§ Assigned task: Retype every line from the start of the entries below down to the line with "and the Ceph", both ends included; skip the pictures.
########################################
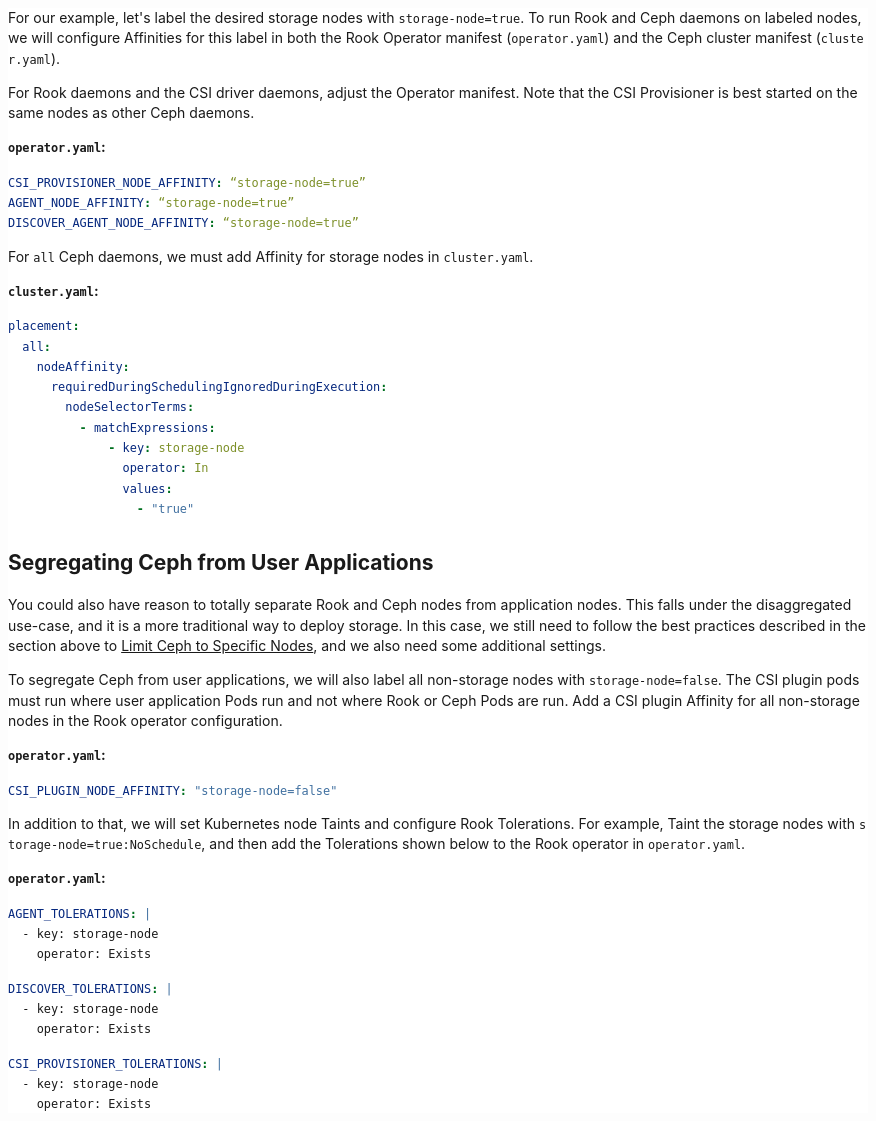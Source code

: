 For our example, let's label the desired storage nodes with `storage-node=true`. To run Rook and
Ceph daemons on labeled nodes, we will configure Affinities for this label in both the Rook
Operator manifest (`operator.yaml`) and the Ceph cluster manifest (`cluster.yaml`).

For Rook daemons and the CSI driver daemons, adjust the Operator manifest. Note that the CSI
Provisioner is best started on the same nodes as other Ceph daemons.

**`operator.yaml`:**
```yaml
CSI_PROVISIONER_NODE_AFFINITY: “storage-node=true”
AGENT_NODE_AFFINITY: “storage-node=true”
DISCOVER_AGENT_NODE_AFFINITY: “storage-node=true”
```

For `all` Ceph daemons, we must add Affinity for storage nodes in `cluster.yaml`.

**`cluster.yaml`:**
```yaml
placement:
  all:
    nodeAffinity:
      requiredDuringSchedulingIgnoredDuringExecution:
        nodeSelectorTerms:
          - matchExpressions:
              - key: storage-node
                operator: In
                values:
                  - "true"
```

## Segregating Ceph from User Applications

You could also have reason to totally separate Rook and Ceph nodes from application nodes. This
falls under the disaggregated use-case, and it is a more traditional way to deploy storage. In this
case, we still need to follow the best practices described in the section above to
[Limit Ceph to Specific Nodes](#limiting-ceph-to-specific-nodes), and we also need some additional
settings.

To segregate Ceph from user applications, we will also label all non-storage nodes with
`storage-node=false`. The CSI plugin pods must run where user application Pods run and not where
Rook or Ceph Pods are run. Add a CSI plugin Affinity for all non-storage nodes in the Rook
operator configuration.

**`operator.yaml`:**
```yaml
CSI_PLUGIN_NODE_AFFINITY: "storage-node=false"
```

In addition to that, we will set Kubernetes node Taints and configure Rook Tolerations. For example,
Taint the storage nodes with `storage-node=true:NoSchedule`, and then add the Tolerations shown
below to the Rook operator in `operator.yaml`.

**`operator.yaml`:**
```yaml
AGENT_TOLERATIONS: |
  - key: storage-node
    operator: Exists
```
```yaml
DISCOVER_TOLERATIONS: |
  - key: storage-node
    operator: Exists
```
```yaml
CSI_PROVISIONER_TOLERATIONS: |
  - key: storage-node
    operator: Exists
```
########################################
§ Reply to the task:
Source code

: For our example, let's label the desired storage nodes with `storage-node=true`. To run Rook and
Ceph daemons on labeled nodes, we will configure Affinities for this label in both the Rook
Operator manifest (`operator.yaml`) and the Ceph cluster manifest (`cluster.yaml`).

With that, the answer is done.